“Your lives!”

As the third century of our era advanced, the system upon which the Roman Empire had been founded showed even clearer signs of breaking down. The supply of capable administrators proved insufficient. Roman citizens no longer took the keen interest in political affairs they had of old. The men who had furnished the brains of the state in earlier times abandoned themselves to lives of luxury and idleness. The concentration of power in the hands of the few governors of real ability and vigour led to a state of perpetual insurrection. On the contrary, the counter-check of subdivision of provinces and powers, devised by Diocletian and Constantine, led to the rise of a bureaucracy which got entirely out of hand. The ideals of Roman imperialism passed away. With them went the art of portraiture which they had fostered. An effete empire led to an effete art.
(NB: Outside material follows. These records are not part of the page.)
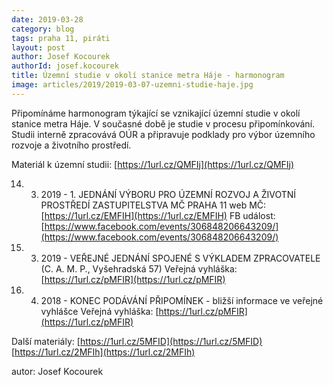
 ```yaml
---
date: 2019-03-28
category: blog
tags: praha 11, piráti
layout: post
author: Josef Kocourek
authorId: josef.kocourek
title: Územní studie v okolí stanice metra Háje - harmonogram
image: articles/2019/2019-03-07-uzemni-studie-haje.jpg
---
```


Připomínáme harmonogram týkající se vznikající územní studie v okolí stanice metra Háje. V současné době je studie v procesu připomínkování. Studii interně zpracovává OÚR a připravuje podklady pro výbor územního rozvoje a životního prostředí.

Materiál k územní studii: [https://1url.cz/QMFIj](https://1url.cz/QMFIj) 


14. 3. 2019 - 1. JEDNÁNÍ VÝBORU PRO ÚZEMNÍ ROZVOJ A ŽIVOTNÍ PROSTŘEDÍ ZASTUPITELSTVA MČ PRAHA 11
web MČ: [https://1url.cz/EMFIH](https://1url.cz/EMFIH)
FB událost: [https://www.facebook.com/events/306848206643209/](https://www.facebook.com/events/306848206643209/) 

26. 3. 2019 - VEŘEJNÉ JEDNÁNÍ SPOJENÉ S VÝKLADEM ZPRACOVATELE (C. A. M. P., Vyšehradská 57)
Veřejná vyhláška: [https://1url.cz/pMFIR](https://1url.cz/pMFIR) 

1. 4. 2018 - KONEC PODÁVÁNÍ PŘIPOMÍNEK - bližší informace ve veřejné vyhlášce
Veřejná vyhláška: [https://1url.cz/pMFIR](https://1url.cz/pMFIR)


Další materiály:
[https://1url.cz/5MFID](https://1url.cz/5MFID)
[https://1url.cz/2MFIh](https://1url.cz/2MFIh)
 

autor: Josef Kocourek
As we have said many centuries were to pass before the Catholic Church, which fathered the next great school of national sculpture—the Gothic—realized the possibility of embodying its thoughts and feelings in marble and bronze. The early Christians could never disassociate sculpture from the religious beliefs of the Romans. The art was too closely allied with a pagan faith to be acceptable to the new church. This more or less accounts for the absence of a vigorous school of sculpture in Italy between the fourth and the thirteenth centuries a.d.

The circumstances in Constantinople were not more favourable. During the early years of the Eastern Empire Greek and Roman sculpture never lacked appreciation. Constantine made his new capital an immense museum of classical art. But when the Byzantine artist sought to express the ideals of Christendom by means of sculpture he failed. All Byzantine art tended to become more and more abstract and symbolical. It finally became completely divorced from naturalism—the only sure ground upon which a sculptor can stand. At the same time Christian thought and feeling, which the Byzantine artist might have expressed, passed under the control of a Church which would not recognize the rights of any artist. No other explanation of the absence of a vigorous school of sculpture during the Dark Ages is required than the recital of the following decision of the Council of the Church at Nicæa. It refers to painting. A similar decree issued by the Empress Theodora, however, forbade any sculpture save low relief. Sculpture in the round was denounced as entirely pagan. The Nicæan decree may, therefore, be accepted as applying to any art effort.

It ran: “The composition of the figures is not the invention of the painters but the law and tradition of the Catholic Church.... Nor is this purpose and tradition the part of the painter (for his is only the craft) but is due to the ordination and disposition of Our Father.”

Principles such as these ruled until about the tenth century, when circumstances led to their gradual decay and the consequent rise of a new school of sculpture. We shall see that this found a wealth of material in Christian myths and personalities which had suggested nothing to the craftsmen of Rome and Byzantium.